Imagine multi-coloured pinwheel fireworks, but on a galactic scale.
That is exactly what images of baby stars that European astronomers released Friday look like.
Taken from nearby galaxies by the European Southern Observatory's Very Large Telescope, images of the swirls of light have allowed astronomers to pinpoint the locations of young stars with new precision, along with the warming gas crucial to their formation.
Scientists have long known that stars are born in clouds of gas, but what exactly what triggers star formation -- and how galaxies as a whole fit in to the picture -- remains largely unknown.

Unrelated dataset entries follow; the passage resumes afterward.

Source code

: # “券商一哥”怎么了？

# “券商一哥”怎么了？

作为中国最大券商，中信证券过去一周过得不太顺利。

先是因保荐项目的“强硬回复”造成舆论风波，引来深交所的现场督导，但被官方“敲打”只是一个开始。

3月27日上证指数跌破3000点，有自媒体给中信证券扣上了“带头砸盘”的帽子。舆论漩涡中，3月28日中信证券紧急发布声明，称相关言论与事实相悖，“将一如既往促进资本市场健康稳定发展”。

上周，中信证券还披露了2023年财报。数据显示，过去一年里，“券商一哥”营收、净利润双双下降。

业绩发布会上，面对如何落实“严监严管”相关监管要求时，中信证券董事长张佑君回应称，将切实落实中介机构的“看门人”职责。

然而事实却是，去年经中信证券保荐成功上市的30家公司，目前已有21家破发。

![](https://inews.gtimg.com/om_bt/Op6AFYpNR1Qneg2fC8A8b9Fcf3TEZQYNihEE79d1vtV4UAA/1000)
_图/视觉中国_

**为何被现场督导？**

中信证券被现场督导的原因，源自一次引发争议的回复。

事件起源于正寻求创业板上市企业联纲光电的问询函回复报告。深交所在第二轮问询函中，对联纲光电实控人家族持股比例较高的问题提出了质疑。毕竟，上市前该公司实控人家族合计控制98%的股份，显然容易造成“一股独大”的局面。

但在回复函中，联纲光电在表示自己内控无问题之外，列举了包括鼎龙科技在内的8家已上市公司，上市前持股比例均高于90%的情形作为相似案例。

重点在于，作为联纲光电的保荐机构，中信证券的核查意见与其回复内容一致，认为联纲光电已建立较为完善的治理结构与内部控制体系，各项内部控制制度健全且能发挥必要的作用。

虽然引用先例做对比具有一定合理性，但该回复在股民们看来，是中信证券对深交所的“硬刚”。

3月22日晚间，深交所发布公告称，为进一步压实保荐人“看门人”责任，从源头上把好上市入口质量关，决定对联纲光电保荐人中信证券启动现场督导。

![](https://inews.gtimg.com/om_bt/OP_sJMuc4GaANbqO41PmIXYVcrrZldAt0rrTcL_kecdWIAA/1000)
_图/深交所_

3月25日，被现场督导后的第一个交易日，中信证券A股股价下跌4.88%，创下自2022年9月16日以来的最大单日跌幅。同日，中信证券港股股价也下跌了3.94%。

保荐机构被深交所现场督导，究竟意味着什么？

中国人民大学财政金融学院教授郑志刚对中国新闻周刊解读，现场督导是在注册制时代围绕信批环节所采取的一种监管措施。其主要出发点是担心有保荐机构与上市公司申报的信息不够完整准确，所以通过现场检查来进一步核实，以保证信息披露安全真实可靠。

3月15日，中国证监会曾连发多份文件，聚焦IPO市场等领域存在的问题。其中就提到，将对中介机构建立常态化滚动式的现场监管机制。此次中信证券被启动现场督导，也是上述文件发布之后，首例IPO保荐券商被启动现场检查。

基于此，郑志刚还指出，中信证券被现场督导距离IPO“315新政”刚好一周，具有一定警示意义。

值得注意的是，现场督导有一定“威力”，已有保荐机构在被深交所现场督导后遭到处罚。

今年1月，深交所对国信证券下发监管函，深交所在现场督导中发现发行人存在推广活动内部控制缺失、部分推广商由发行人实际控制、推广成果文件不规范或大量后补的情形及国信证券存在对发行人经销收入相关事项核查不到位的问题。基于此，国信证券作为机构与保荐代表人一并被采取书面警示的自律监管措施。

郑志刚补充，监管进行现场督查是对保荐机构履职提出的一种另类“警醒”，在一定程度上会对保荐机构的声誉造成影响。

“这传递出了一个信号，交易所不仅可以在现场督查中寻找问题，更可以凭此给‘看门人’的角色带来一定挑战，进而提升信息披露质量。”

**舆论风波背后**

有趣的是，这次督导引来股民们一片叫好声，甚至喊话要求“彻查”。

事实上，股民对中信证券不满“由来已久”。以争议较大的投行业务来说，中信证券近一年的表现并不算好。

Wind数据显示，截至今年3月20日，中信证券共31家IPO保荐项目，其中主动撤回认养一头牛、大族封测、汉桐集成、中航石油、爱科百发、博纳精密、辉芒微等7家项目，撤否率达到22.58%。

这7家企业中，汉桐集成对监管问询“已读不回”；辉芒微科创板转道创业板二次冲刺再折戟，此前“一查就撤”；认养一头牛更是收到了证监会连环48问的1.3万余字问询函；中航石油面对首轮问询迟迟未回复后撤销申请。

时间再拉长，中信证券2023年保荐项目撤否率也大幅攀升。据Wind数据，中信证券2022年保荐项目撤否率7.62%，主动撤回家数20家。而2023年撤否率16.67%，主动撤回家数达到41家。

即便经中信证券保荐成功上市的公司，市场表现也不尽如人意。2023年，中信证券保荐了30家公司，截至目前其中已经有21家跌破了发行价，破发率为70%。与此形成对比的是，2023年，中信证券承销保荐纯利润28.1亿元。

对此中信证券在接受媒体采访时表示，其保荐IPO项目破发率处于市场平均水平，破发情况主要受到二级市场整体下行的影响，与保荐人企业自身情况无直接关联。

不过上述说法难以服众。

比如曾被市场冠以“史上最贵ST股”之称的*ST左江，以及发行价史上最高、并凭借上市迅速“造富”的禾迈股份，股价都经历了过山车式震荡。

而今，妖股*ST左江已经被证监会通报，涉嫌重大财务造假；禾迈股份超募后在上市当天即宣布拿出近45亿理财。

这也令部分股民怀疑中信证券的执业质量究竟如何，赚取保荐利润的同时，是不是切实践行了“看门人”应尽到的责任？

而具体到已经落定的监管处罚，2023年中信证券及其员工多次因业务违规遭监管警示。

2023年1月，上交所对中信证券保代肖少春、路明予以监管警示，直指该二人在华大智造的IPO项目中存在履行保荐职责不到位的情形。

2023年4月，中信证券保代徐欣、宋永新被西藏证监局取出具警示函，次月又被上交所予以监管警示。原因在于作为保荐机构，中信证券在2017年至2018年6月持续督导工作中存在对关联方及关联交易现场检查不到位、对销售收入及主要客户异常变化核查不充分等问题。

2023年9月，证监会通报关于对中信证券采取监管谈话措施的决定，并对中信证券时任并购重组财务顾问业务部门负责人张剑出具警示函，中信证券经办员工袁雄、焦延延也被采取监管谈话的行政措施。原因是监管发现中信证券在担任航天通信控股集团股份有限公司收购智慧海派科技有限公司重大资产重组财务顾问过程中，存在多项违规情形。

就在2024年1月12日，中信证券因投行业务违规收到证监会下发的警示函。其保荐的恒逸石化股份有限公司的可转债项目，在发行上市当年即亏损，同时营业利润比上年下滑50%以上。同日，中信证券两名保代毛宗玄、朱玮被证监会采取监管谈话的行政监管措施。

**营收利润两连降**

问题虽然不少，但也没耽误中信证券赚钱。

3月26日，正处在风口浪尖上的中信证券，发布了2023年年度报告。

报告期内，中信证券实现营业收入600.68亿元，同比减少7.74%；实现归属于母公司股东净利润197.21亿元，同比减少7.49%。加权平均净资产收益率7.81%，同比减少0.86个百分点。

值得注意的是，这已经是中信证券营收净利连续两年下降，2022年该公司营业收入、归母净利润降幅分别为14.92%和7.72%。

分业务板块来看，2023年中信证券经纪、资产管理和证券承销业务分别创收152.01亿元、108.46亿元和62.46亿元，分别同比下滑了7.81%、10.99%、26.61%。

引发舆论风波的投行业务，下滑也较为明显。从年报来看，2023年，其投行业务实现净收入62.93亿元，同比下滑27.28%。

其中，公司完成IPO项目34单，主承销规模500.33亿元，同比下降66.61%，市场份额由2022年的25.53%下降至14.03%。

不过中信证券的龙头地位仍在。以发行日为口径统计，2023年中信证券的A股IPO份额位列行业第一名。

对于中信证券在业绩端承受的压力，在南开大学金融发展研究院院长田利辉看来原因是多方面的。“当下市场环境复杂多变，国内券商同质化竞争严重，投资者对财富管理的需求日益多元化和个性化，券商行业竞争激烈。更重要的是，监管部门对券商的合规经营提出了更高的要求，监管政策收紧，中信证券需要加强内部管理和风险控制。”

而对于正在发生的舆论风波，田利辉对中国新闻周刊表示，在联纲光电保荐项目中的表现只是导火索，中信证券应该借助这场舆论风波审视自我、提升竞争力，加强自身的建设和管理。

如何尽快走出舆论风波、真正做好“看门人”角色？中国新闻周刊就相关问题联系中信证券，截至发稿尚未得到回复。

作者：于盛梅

"For the first time, we are resolving individual units of star formation over a wide range of locations and environments in a sample that well represents different types of galaxies," said Eric Emsellem, an ESO astronomer.
"We can directly observe the gas that gives birth to stars, we see the young stars themselves, and we witness their evolution through various phases."
Emsellem and his team used the Multi-Unit Spectroscopic Explorer (MUSE) in conjunction with the ESO's Very Large Telescope in Chile's Atacama Desert to trace the newborn stars as they illuminate and heat up surrounding gases.
By combining MUSE images with data from an array of 66 radio telescopes, also in the Chilean desert, astronomers will gain insights into the stellar nurseries of our neighbouring galaxies.
"There are many mysteries we want to unravel," Kathryn Kreckel from the University of Heidelberg, said in a statement.
"Are stars more often born in specific regions of their host galaxies? If so, why? And after stars are born, how does their evolution influence the formation of new generations of stars?"
The news images -- from 19 galaxies some five to 60 million light years from Earth -- will help answer these questions, she said.
MUSE collects spectra -- like "bar codes" that allow astronomers to unveil the properties and nature of cosmic objects -- at every single location within its field of view, thus providing much richer information than traditional instruments.
The ESO is an intergovernmental astronomy organisation in Europe and the world's most productive ground-based astronomical observatory.